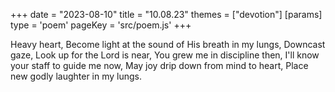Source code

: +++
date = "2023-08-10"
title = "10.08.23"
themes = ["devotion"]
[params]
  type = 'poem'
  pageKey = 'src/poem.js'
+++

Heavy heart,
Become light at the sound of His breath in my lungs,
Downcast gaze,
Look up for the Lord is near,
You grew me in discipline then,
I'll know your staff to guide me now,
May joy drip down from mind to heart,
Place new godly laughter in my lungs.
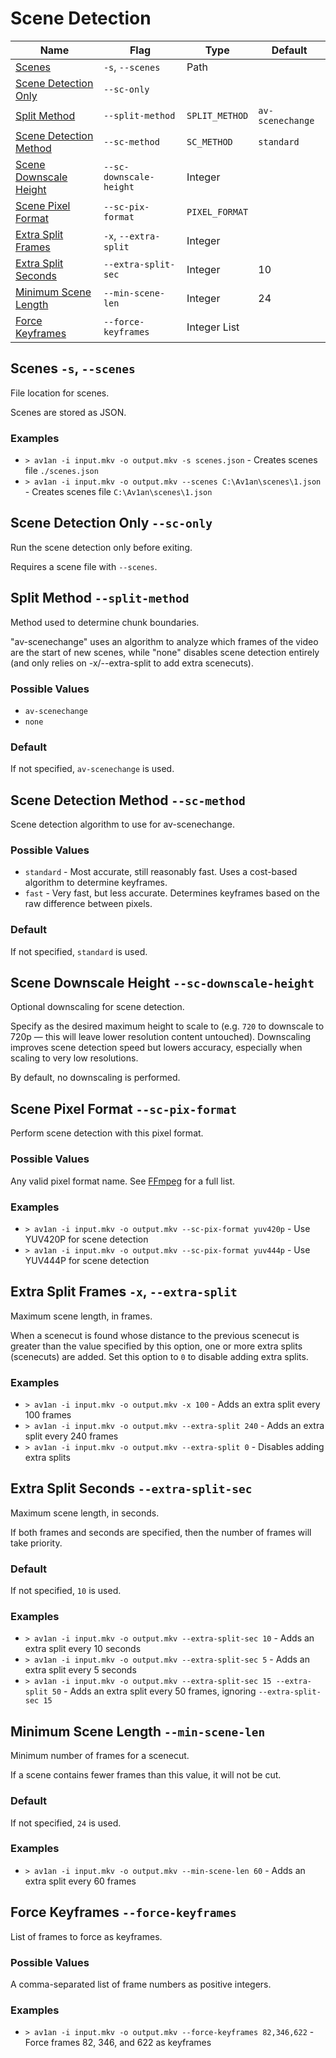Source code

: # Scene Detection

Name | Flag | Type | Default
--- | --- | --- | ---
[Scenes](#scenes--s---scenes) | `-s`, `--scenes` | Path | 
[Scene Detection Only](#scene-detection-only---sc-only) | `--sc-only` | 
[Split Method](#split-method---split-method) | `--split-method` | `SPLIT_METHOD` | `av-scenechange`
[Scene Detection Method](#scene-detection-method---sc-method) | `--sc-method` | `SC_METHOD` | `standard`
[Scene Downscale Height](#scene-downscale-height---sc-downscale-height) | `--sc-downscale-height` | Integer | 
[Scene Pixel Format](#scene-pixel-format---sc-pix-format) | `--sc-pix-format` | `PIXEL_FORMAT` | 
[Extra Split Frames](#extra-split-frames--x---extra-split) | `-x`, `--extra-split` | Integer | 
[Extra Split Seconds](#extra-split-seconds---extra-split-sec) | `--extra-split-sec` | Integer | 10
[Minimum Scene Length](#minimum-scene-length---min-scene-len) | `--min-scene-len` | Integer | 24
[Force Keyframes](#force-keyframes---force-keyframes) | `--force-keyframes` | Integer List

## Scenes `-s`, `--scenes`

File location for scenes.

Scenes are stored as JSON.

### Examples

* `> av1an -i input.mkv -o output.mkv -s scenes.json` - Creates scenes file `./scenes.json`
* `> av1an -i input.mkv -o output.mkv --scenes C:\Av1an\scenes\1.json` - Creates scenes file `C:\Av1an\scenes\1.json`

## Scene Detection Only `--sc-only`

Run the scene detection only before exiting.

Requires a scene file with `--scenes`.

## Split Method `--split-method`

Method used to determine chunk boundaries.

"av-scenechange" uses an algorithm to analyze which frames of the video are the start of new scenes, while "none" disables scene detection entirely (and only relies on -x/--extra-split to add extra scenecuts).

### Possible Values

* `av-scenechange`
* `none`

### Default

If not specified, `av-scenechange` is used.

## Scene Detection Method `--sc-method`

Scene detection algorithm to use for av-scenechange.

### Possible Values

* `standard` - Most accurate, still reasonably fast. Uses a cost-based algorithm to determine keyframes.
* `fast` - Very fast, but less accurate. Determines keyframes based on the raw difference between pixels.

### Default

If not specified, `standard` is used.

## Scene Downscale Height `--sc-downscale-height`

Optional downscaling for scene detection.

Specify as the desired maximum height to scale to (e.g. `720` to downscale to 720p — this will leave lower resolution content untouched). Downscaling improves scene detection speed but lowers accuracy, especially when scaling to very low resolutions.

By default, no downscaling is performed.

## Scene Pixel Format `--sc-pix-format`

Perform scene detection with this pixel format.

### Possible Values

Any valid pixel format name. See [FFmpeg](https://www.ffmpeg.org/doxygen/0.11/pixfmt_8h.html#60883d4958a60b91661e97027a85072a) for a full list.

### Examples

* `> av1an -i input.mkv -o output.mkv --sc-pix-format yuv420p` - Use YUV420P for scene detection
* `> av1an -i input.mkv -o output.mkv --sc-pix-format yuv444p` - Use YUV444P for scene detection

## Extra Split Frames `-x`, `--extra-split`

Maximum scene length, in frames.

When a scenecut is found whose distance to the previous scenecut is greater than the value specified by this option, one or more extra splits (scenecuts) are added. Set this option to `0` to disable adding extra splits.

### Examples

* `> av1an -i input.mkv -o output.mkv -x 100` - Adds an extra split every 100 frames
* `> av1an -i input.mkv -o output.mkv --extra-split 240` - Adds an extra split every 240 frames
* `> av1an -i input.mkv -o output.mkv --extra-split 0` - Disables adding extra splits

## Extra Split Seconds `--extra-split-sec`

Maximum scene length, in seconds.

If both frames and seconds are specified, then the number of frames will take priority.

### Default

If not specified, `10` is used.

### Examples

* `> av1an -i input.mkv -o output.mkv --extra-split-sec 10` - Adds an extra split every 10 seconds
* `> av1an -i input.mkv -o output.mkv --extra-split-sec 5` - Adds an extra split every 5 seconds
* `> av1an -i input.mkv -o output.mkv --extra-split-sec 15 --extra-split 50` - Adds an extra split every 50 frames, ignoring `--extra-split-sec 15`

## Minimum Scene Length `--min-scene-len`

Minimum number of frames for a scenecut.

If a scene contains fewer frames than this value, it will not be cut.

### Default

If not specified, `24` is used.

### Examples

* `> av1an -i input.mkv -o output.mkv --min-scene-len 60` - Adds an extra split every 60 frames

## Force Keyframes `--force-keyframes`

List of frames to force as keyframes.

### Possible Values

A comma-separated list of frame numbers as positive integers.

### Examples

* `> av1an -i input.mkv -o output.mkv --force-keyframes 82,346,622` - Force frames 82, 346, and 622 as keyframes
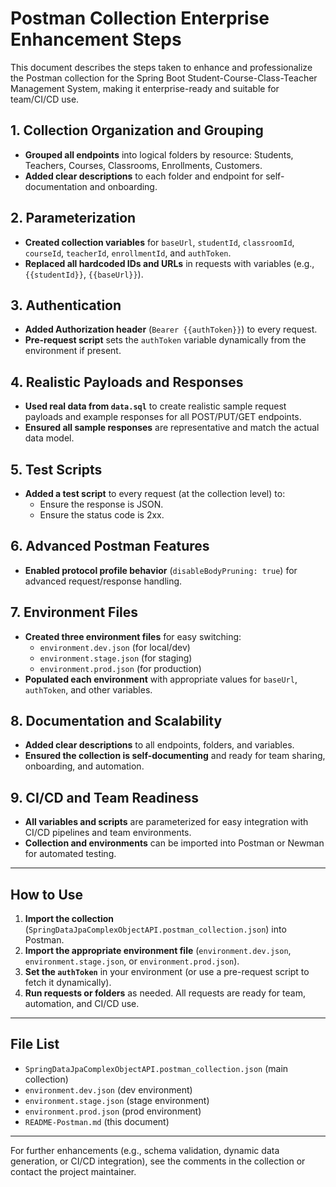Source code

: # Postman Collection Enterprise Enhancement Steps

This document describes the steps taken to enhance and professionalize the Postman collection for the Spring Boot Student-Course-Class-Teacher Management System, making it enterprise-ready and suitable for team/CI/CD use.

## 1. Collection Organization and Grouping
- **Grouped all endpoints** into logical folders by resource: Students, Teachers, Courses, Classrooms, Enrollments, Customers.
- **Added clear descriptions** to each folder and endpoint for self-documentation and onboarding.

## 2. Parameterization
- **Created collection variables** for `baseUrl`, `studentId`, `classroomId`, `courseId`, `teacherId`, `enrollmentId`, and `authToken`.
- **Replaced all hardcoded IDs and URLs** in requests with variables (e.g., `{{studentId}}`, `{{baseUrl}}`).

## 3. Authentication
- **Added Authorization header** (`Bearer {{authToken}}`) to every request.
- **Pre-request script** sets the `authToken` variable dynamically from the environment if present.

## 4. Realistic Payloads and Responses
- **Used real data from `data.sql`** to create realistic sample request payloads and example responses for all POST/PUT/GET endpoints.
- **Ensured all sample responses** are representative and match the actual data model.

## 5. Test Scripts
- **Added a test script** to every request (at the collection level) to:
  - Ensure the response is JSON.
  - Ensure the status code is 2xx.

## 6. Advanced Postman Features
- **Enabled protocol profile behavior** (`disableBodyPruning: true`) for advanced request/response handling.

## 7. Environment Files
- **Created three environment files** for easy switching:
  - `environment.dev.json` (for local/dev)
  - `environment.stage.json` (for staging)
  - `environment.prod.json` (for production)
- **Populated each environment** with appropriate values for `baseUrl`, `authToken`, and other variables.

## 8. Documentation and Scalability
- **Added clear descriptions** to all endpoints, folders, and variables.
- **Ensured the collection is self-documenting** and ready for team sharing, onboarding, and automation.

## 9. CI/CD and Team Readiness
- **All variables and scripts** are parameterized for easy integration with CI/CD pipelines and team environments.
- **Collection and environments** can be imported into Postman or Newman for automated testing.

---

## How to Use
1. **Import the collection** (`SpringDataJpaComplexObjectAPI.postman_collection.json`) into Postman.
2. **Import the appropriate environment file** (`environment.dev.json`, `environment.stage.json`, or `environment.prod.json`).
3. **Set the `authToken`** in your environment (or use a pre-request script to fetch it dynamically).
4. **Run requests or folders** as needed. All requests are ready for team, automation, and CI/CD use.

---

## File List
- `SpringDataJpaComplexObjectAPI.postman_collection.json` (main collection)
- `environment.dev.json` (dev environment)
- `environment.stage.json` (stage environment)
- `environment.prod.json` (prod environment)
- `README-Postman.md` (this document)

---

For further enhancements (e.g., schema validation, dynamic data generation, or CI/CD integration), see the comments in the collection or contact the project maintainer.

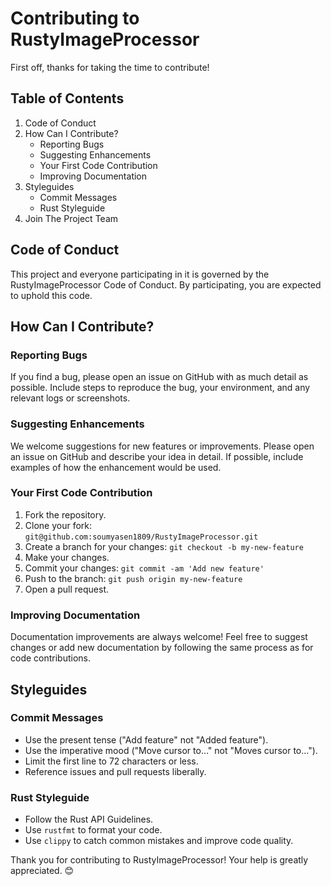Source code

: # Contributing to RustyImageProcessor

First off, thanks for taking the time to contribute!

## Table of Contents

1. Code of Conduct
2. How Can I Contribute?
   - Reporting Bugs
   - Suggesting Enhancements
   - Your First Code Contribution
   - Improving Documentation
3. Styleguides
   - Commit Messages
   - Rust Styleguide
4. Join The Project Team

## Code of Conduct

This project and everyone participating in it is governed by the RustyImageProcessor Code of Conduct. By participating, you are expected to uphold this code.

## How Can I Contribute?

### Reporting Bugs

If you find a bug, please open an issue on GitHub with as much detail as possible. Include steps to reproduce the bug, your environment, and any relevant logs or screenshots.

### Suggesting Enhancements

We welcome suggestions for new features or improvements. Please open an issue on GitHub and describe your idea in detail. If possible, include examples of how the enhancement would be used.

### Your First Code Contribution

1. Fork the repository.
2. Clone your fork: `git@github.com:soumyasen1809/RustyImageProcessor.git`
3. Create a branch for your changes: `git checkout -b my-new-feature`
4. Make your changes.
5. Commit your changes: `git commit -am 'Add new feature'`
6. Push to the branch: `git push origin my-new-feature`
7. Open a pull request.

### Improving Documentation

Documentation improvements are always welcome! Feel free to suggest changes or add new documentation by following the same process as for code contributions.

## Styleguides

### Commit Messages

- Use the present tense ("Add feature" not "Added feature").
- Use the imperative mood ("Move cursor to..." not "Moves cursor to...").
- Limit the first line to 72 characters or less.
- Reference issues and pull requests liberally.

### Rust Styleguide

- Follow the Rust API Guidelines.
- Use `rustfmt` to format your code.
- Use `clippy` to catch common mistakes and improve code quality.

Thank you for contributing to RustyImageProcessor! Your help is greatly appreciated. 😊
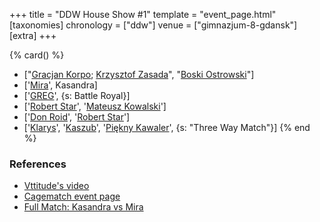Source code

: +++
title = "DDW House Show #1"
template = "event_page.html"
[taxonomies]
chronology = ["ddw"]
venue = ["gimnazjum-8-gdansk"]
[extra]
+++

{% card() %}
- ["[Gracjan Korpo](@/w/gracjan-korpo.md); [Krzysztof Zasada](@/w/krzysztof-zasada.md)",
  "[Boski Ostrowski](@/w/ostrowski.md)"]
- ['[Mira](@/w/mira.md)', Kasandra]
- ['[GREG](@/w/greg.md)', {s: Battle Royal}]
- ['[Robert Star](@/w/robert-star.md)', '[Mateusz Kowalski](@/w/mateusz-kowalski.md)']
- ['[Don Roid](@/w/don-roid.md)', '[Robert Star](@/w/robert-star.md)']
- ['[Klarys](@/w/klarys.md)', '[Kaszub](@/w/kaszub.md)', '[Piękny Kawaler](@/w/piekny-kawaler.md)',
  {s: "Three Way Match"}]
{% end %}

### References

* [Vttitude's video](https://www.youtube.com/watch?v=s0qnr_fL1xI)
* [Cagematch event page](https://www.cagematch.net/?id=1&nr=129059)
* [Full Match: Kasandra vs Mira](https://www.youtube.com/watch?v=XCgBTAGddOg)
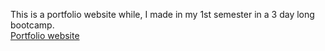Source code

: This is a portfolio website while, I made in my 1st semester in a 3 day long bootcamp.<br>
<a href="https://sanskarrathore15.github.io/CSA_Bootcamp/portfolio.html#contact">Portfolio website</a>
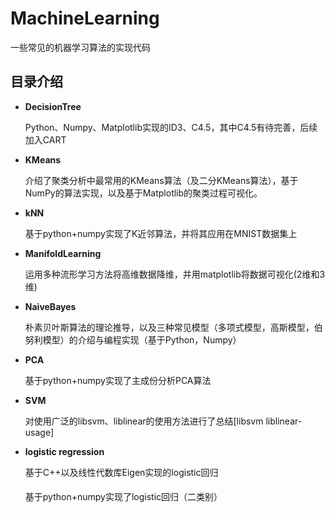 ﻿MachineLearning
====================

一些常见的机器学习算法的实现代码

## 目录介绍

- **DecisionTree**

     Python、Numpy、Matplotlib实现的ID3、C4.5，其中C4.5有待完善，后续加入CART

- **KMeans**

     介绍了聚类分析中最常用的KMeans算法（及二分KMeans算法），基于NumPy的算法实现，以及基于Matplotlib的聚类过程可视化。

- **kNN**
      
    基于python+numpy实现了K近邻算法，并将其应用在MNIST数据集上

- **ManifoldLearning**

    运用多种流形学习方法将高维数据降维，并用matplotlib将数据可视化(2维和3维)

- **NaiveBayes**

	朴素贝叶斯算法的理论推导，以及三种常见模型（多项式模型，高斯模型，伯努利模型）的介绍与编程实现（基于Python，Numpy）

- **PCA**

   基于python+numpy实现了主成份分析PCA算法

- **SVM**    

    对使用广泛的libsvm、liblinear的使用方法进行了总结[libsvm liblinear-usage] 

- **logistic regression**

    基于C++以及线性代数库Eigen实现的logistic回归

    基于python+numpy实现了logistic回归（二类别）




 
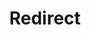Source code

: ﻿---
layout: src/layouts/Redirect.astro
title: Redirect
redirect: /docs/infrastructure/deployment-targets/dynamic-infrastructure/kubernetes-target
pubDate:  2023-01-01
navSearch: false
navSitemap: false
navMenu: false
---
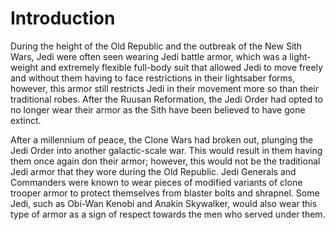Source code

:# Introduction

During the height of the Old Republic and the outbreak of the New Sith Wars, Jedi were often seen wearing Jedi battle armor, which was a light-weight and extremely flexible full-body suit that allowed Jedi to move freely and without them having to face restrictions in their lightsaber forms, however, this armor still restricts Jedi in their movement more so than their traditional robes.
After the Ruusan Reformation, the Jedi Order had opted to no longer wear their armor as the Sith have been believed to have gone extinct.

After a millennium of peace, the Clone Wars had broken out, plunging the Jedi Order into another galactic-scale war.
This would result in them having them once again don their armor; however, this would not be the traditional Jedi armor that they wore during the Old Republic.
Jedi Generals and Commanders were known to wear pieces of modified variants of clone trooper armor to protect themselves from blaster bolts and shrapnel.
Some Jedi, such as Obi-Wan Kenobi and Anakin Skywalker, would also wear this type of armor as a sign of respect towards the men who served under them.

-=-=-

Only a number is wanted: how many lines of the data above contain "detail"?

Task result:
2